Changes in habits also were not limited just to shaving boyars' beards and taxing the beards of those merchants, who wished to retain them at any price. The life at that time was changing very quickly, first of all at the court, among the nobility, and then also among rich merchants. New clothes appeared, at the court everybody had to wear wigs, and the fashion for balls and banquets was introduced - the czar personally encouraged them. Participation in balls and banquets, together with wives and elder daughters, also became a duty of all the courtiers.

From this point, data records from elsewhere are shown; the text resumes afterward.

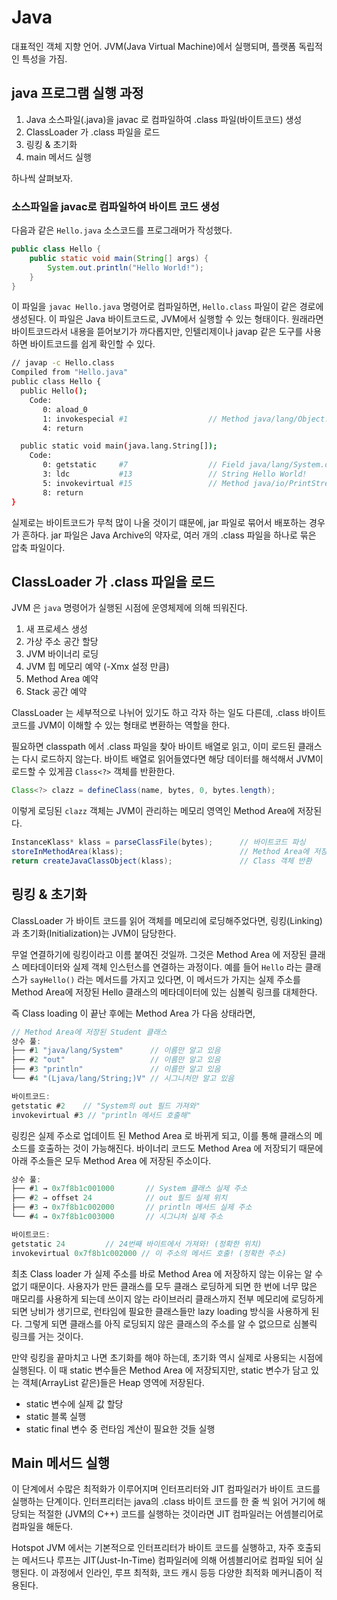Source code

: # Java

대표적인 객체 지향 언어. JVM(Java Virtual Machine)에서 실행되며, 플랫폼 독립적인 특성을 가짐.


## java 프로그램 실행 과정

1. Java 소스파일(.java)을 javac 로 컴파일하여 .class 파일(바이트코드) 생성
2. ClassLoader 가 .class 파일을 로드
3. 링킹 & 초기화
4. main 메서드 실행

하나씩 살펴보자.

### 소스파일을 javac로 컴파일하여 바이트 코드 생성

다음과 같은 `Hello.java` 소스코드를 프로그래머가 작성했다.

```java
public class Hello {
    public static void main(String[] args) {
        System.out.println("Hello World!");
    }
}
```

이 파일을 `javac Hello.java` 명령어로 컴파일하면, `Hello.class` 파일이 같은 경로에 생성된다. 이 파일은 Java 바이트코드로, JVM에서 실행할 수 있는 형태이다.
원래라면 바이트코드라서 내용을 뜯어보기가 까다롭지만, 인텔리제이나 javap 같은 도구를 사용하면 바이트코드를 쉽게 확인할 수 있다.

```bash
// javap -c Hello.class
Compiled from "Hello.java"
public class Hello {
  public Hello();
    Code:
       0: aload_0
       1: invokespecial #1                  // Method java/lang/Object."<init>":()V
       4: return

  public static void main(java.lang.String[]);
    Code:
       0: getstatic     #7                  // Field java/lang/System.out:Ljava/io/PrintStream;
       3: ldc           #13                 // String Hello World!
       5: invokevirtual #15                 // Method java/io/PrintStream.println:(Ljava/lang/String;)V
       8: return
}
```

실제로는 바이트코드가 무척 많이 나올 것이기 떄문에, jar 파일로 묶어서 배포하는 경우가 흔하다.
jar 파일은 Java Archive의 약자로, 여러 개의 .class 파일을 하나로 묶은 압축 파일이다.

## ClassLoader 가 .class 파일을 로드

JVM 은 `java` 명령어가 실행된 시점에 운영체제에 의해 띄워진다.

1. 새 프로세스 생성
2. 가상 주소 공간 할당
3. JVM 바이너리 로딩
4. JVM 힙 메모리 예약 (-Xmx 설정 만큼)
5. Method Area 예약
6. Stack 공간 예약

ClassLoader 는 세부적으로 나뉘어 있기도 하고 각자 하는 일도 다른데, .class 바이트 코드를 JVM이 이해할 수 있는 형태로 변환하는 역할을 한다.

필요하면 classpath 에서 .class 파일을 찾아 바이트 배열로 읽고, 이미 로드된 클래스는 다시 로드하지 않는다.
바이트 배열로 읽어들였다면 해당 데이터를 해석해서 JVM이 로드할 수 있게끔 `Class<?>` 객체를 반환한다.

```java
Class<?> clazz = defineClass(name, bytes, 0, bytes.length);
```

이렇게 로딩된 `clazz` 객체는 JVM이 관리하는 메모리 영역인 Method Area에 저장된다.

```java
InstanceKlass* klass = parseClassFile(bytes);      // 바이트코드 파싱
storeInMethodArea(klass);                          // Method Area에 저장(로딩)
return createJavaClassObject(klass);               // Class 객체 반환
```

## 링킹 & 초기화

ClassLoader 가 바이트 코드를 읽어 객체를 메모리에 로딩해주었다면, 링킹(Linking)과 초기화(Initialization)는 JVM이 담당한다.

무얼 연결하기에 링킹이라고 이름 붙여진 것일까. 그것은 Method Area 에 저장된 클래스 메타데이터와 실제 객체 인스턴스를 연결하는 과정이다.
예를 들어 `Hello` 라는 클래스가 `sayHello()` 라는 메서드를 가지고 있다면, 이 메서드가 가지는 실제 주소를 Method Area에 저장된 Hello 클래스의 메타데이터에 있는 심볼릭 링크를 대체한다.

즉 Class loading 이 끝난 후에는 Method Area 가 다음 상태라면,

```java
// Method Area에 저장된 Student 클래스
상수 풀:
├── #1 "java/lang/System"      // 이름만 알고 있음
├── #2 "out"                   // 이름만 알고 있음  
├── #3 "println"               // 이름만 알고 있음
└── #4 "(Ljava/lang/String;)V" // 시그니처만 알고 있음

바이트코드:
getstatic #2    // "System의 out 필드 가져와"
invokevirtual #3 // "println 메서드 호출해"
```

링킹은 실제 주소로 업데이트 된 Method Area 로 바뀌게 되고, 이를 통해 클래스의 메소드를 호출하는 것이 가능해진다.
바이너리 코드도 Method Area 에 저장되기 때문에 아래 주소들은 모두 Method Area 에 저장된 주소이다.

```java
상수 풀:
├── #1 → 0x7f8b1c001000       // System 클래스 실제 주소
├── #2 → offset 24            // out 필드 실제 위치
├── #3 → 0x7f8b1c002000       // println 메서드 실제 주소  
└── #4 → 0x7f8b1c003000       // 시그니처 실제 주소

바이트코드:
getstatic 24         // 24번째 바이트에서 가져와! (정확한 위치)
invokevirtual 0x7f8b1c002000 // 이 주소의 메서드 호출! (정확한 주소)
```

최초 Class loader 가 실제 주소를 바로 Method Area 에 저장하지 않는 이유는 알 수 없기 때문이다. 사용자가 만든 클래스를 모두 클래스 로딩하게 되면
한 번에 너무 많은 매모리를 사용하게 되는데 쓰이지 않는 라이브러리 클래스까지 전부 메모리에 로딩하게 되면 낭비가 생기므로, 런타임에 필요한 클래스들만 lazy loading 방식을 사용하게 된다.
그렇게 되면 클래스를 아직 로딩되지 않은 클래스의 주소를 알 수 없으므로 심볼릭 링크를 거는 것이다. 

만약 링킹을 끝마치고 나면 초기화를 해야 하는데, 초기화 역시 실제로 사용되는 시점에 실행된다.
이 때 static 변수들은 Method Area 에 저장되지만, static 변수가 담고 있는 객체(ArrayList 같은)들은 Heap 영역에 저장된다.

- static 변수에 실제 값 할당
- static 블록 실행
- static final 변수 중 런타임 계산이 필요한 것들 실행

## Main 메서드 실행

이 단계에서 수많은 최적화가 이루어지며 인터프리터와 JIT 컴파일러가 바이트 코드를 실행하는 단계이다.
인터프리터는 java의 .class 바이트 코드를 한 줄 씩 읽어 거기에 해당되는 적절한 (JVM의 C++) 코드를 실행하는 것이라면 JIT 컴파일러는 어셈블리어로 컴파일을 해둔다.

Hotspot JVM 에서는 기본적으로 인터프리터가 바이트 코드를 실행하고, 자주 호출되는 메서드나 루프는 JIT(Just-In-Time) 컴파일러에 의해 어셈블리어로 컴파일 되어 실행된다.
이 과정에서 인라인, 루프 최적화, 코드 캐시 등등 다양한 최적화 메커니즘이 적용된다.


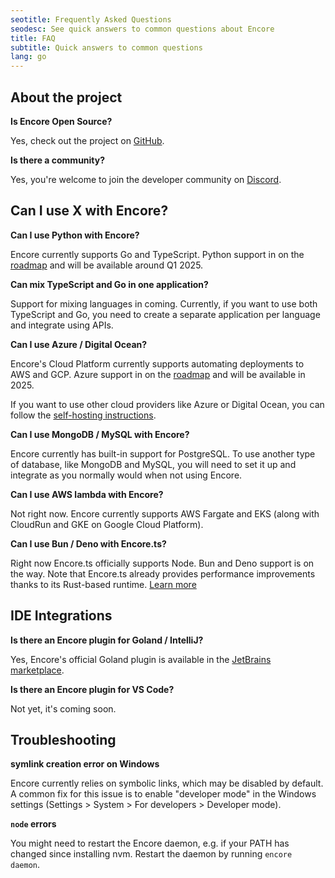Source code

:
 ```yaml
---
seotitle: Frequently Asked Questions
seodesc: See quick answers to common questions about Encore
title: FAQ
subtitle: Quick answers to common questions
lang: go
---
```


## About the project

**Is Encore Open Source?**

Yes, check out the project on [GitHub](https://github.com/encoredev/encore).

**Is there a community?**

Yes, you're welcome to join the developer community on [Discord](https://encore.dev/discord).

## Can I use X with Encore?

**Can I use Python with Encore?**

Encore currently supports Go and TypeScript. Python support in on the [roadmap](https://encore.dev/roadmap) and will be available around Q1 2025.

**Can mix TypeScript and Go in one application?**

Support for mixing languages in coming. Currently, if you want to use both TypeScript and Go, you need to create a separate application per language and integrate using APIs.

**Can I use Azure / Digital Ocean?**

Encore's Cloud Platform currently supports automating deployments to AWS and GCP. Azure support in on the [roadmap](https://encore.dev/roadmap) and will be available in 2025.

If you want to use other cloud providers like Azure or Digital Ocean, you can follow the [self-hosting instructions](/docs/go/self-host/docker-build).

**Can I use MongoDB / MySQL with Encore?**

Encore currently has built-in support for PostgreSQL. To use another type of database, like MongoDB and MySQL, you will need to set it up and integrate as you normally would when not using Encore.

**Can I use AWS lambda with Encore?**

Not right now. Encore currently supports AWS Fargate and EKS (along with CloudRun and GKE on Google Cloud Platform).

**Can I use Bun / Deno with Encore.ts?**

Right now Encore.ts officially supports Node. Bun and Deno support is on the way. Note that Encore.ts already provides performance improvements thanks to its Rust-based runtime. [Learn more](https://encore.dev/blog/event-loops)

## IDE Integrations

**Is there an Encore plugin for Goland / IntelliJ?**

Yes, Encore's official Goland plugin is available in the [JetBrains marketplace](https://plugins.jetbrains.com/plugin/20010-encore).

**Is there an Encore plugin for VS Code?**

Not yet, it's coming soon.

## Troubleshooting

**symlink creation error on Windows**

Encore currently relies on symbolic links, which may be disabled by default. A common fix for this issue is to enable "developer mode" in the Windows settings (Settings > System > For developers > Developer mode). 

**`node` errors**

You might need to restart the Encore daemon, e.g. if your PATH has changed since installing nvm. Restart the daemon by running `encore daemon`.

Among historians opinions about the reforms of Peter the Great have varied, both in appraisal of their roots and methods of their implementation. Historical literature is abundant with all kinds of evaluations - from loyal enthusiasm to quite critical views. In general one can say that the historians of the 18th century excessively idealized Peter. Nikolai Karamzin was very critical about him, but Sergei Solovyev put Peter again on pedestal, as he saw in him a revolutionary czar. The most ardent enemy of such a view was Sergei Platonov. According to him, Peter's policy displayed absolutely no progressive character. In the foreign affairs the czar followed the old path and fought old enemies, while in the domestic affairs and administration he did not go far from the 17th century, since regardless of the reforms, a "common type" remained the same. Just as well as the industry and the trade - already Peter's predecessors thought about their further development. Followers of the new trends in the culture also could be found among his predecessors - beginning from czar Theodor III.

Peter's reforms, broad and radical, made a horrible impression on the Russian society after the cautious and slow policy of the Muscovite government. There was no that consciousness of the historic tradition in the society, which lived in brilliant Peter. Short-sighted Muscovites perceived both foreign affairs and domestic novelties, introduced by the ruler, as his personal whims, views and habits. They confronted particular innovations with particular old traditions, and confirmed themselves in the conviction that Peter destroyed their old traditions mercilessly. Behind the destroyed and newly introduced particularities of the social life they could not see the general essence of the old and the new. The social thought did not yet reach the assessment of the basic beginnings of the Russian statehood and social life, and commented only on individual facts. That is why Peter's contemporaries, who witnessed his endless innovations, great and small, thought, that Peter had turned the whole old life upside-down, and razed it to the ground. They took the transformation of the old system for its complete destruction.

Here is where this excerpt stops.